Your goal:
The answer is the full set of records, given again exactly and without images.

Excerpted data:
- Opening Delimiter -

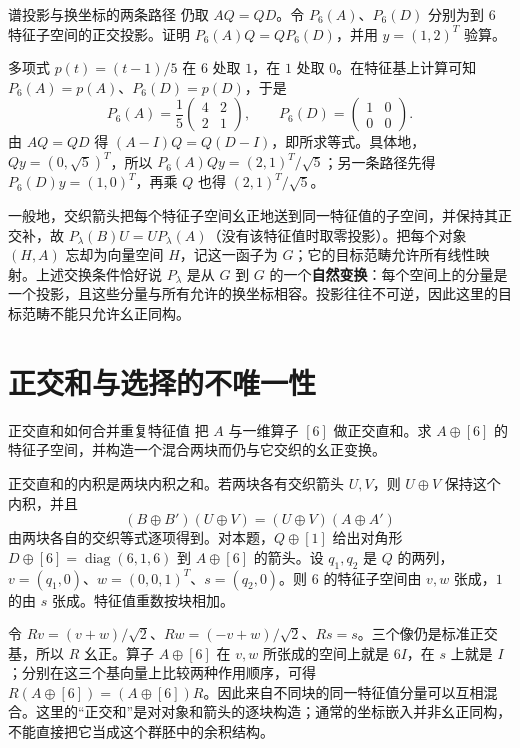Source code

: \begin{example}{谱投影与换坐标的两条路径}
仍取 $AQ=QD$。令 $P_6(A)$、$P_6(D)$ 分别为到 $6$ 特征子空间的正交投影。证明 $P_6(A)Q=QP_6(D)$，并用 $y=(1,2)^T$ 验算。
\end{example}
\begin{solution}
多项式 $p(t)=(t-1)/5$ 在 $6$ 处取 $1$，在 $1$ 处取 $0$。在特征基上计算可知 $P_6(A)=p(A)$、$P_6(D)=p(D)$，于是
\[
 P_6(A)=\frac15\begin{pmatrix}4&2\\2&1\end{pmatrix},\qquad
 P_6(D)=\begin{pmatrix}1&0\\0&0\end{pmatrix}.
\]
由 $AQ=QD$ 得 $(A-I)Q=Q(D-I)$，即所求等式。具体地，$Qy=(0,\sqrt5)^T$，所以 $P_6(A)Qy=(2,1)^T/\sqrt5$；另一条路径先得 $P_6(D)y=(1,0)^T$，再乘 $Q$ 也得 $(2,1)^T/\sqrt5$。

一般地，交织箭头把每个特征子空间幺正地送到同一特征值的子空间，并保持其正交补，故 $P_\lambda(B)U=UP_\lambda(A)$（没有该特征值时取零投影）。把每个对象 $(H,A)$ 忘却为向量空间 $H$，记这一函子为 $G$；它的目标范畴允许所有线性映射。上述交换条件恰好说 $P_\lambda$ 是从 $G$ 到 $G$ 的一个\textbf{自然变换}：每个空间上的分量是一个投影，且这些分量与所有允许的换坐标相容。投影往往不可逆，因此这里的目标范畴不能只允许幺正同构。
\end{solution}

\section{正交和与选择的不唯一性}

\begin{example}{正交直和如何合并重复特征值}
把 $A$ 与一维算子 $[6]$ 做正交直和。求 $A\oplus[6]$ 的特征子空间，并构造一个混合两块而仍与它交织的幺正变换。
\end{example}
\begin{solution}
正交直和的内积是两块内积之和。若两块各有交织箭头 $U,V$，则 $U\oplus V$ 保持这个内积，并且
\[
 (B\oplus B')(U\oplus V)=(U\oplus V)(A\oplus A')
\]
由两块各自的交织等式逐项得到。对本题，$Q\oplus[1]$ 给出对角形 $D\oplus[6]=\operatorname{diag}(6,1,6)$ 到 $A\oplus[6]$ 的箭头。设 $q_1,q_2$ 是 $Q$ 的两列，$v=(q_1,0)$、$w=(0,0,1)^T$、$s=(q_2,0)$。则 $6$ 的特征子空间由 $v,w$ 张成，$1$ 的由 $s$ 张成。特征值重数按块相加。

令 $Rv=(v+w)/\sqrt2$、$Rw=(-v+w)/\sqrt2$、$Rs=s$。三个像仍是标准正交基，所以 $R$ 幺正。算子 $A\oplus[6]$ 在 $v,w$ 所张成的空间上就是 $6I$，在 $s$ 上就是 $I$；分别在这三个基向量上比较两种作用顺序，可得 $R(A\oplus[6])=(A\oplus[6])R$。因此来自不同块的同一特征值分量可以互相混合。这里的“正交和”是对对象和箭头的逐块构造；通常的坐标嵌入并非幺正同构，不能直接把它当成这个群胚中的余积结构。
\end{solution}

- Closing Delimiter -

Exercise output:
Source code

: \begin{example}{谱投影与换坐标的两条路径}
仍取 $AQ=QD$。令 $P_6(A)$、$P_6(D)$ 分别为到 $6$ 特征子空间的正交投影。证明 $P_6(A)Q=QP_6(D)$，并用 $y=(1,2)^T$ 验算。
\end{example}
\begin{solution}
多项式 $p(t)=(t-1)/5$ 在 $6$ 处取 $1$，在 $1$ 处取 $0$。在特征基上计算可知 $P_6(A)=p(A)$、$P_6(D)=p(D)$，于是
\[
 P_6(A)=\frac15\begin{pmatrix}4&2\\2&1\end{pmatrix},\qquad
 P_6(D)=\begin{pmatrix}1&0\\0&0\end{pmatrix}.
\]
由 $AQ=QD$ 得 $(A-I)Q=Q(D-I)$，即所求等式。具体地，$Qy=(0,\sqrt5)^T$，所以 $P_6(A)Qy=(2,1)^T/\sqrt5$；另一条路径先得 $P_6(D)y=(1,0)^T$，再乘 $Q$ 也得 $(2,1)^T/\sqrt5$。

一般地，交织箭头把每个特征子空间幺正地送到同一特征值的子空间，并保持其正交补，故 $P_\lambda(B)U=UP_\lambda(A)$（没有该特征值时取零投影）。把每个对象 $(H,A)$ 忘却为向量空间 $H$，记这一函子为 $G$；它的目标范畴允许所有线性映射。上述交换条件恰好说 $P_\lambda$ 是从 $G$ 到 $G$ 的一个\textbf{自然变换}：每个空间上的分量是一个投影，且这些分量与所有允许的换坐标相容。投影往往不可逆，因此这里的目标范畴不能只允许幺正同构。
\end{solution}

\section{正交和与选择的不唯一性}

\begin{example}{正交直和如何合并重复特征值}
把 $A$ 与一维算子 $[6]$ 做正交直和。求 $A\oplus[6]$ 的特征子空间，并构造一个混合两块而仍与它交织的幺正变换。
\end{example}
\begin{solution}
正交直和的内积是两块内积之和。若两块各有交织箭头 $U,V$，则 $U\oplus V$ 保持这个内积，并且
\[
 (B\oplus B')(U\oplus V)=(U\oplus V)(A\oplus A')
\]
由两块各自的交织等式逐项得到。对本题，$Q\oplus[1]$ 给出对角形 $D\oplus[6]=\operatorname{diag}(6,1,6)$ 到 $A\oplus[6]$ 的箭头。设 $q_1,q_2$ 是 $Q$ 的两列，$v=(q_1,0)$、$w=(0,0,1)^T$、$s=(q_2,0)$。则 $6$ 的特征子空间由 $v,w$ 张成，$1$ 的由 $s$ 张成。特征值重数按块相加。

令 $Rv=(v+w)/\sqrt2$、$Rw=(-v+w)/\sqrt2$、$Rs=s$。三个像仍是标准正交基，所以 $R$ 幺正。算子 $A\oplus[6]$ 在 $v,w$ 所张成的空间上就是 $6I$，在 $s$ 上就是 $I$；分别在这三个基向量上比较两种作用顺序，可得 $R(A\oplus[6])=(A\oplus[6])R$。因此来自不同块的同一特征值分量可以互相混合。这里的“正交和”是对对象和箭头的逐块构造；通常的坐标嵌入并非幺正同构，不能直接把它当成这个群胚中的余积结构。
\end{solution}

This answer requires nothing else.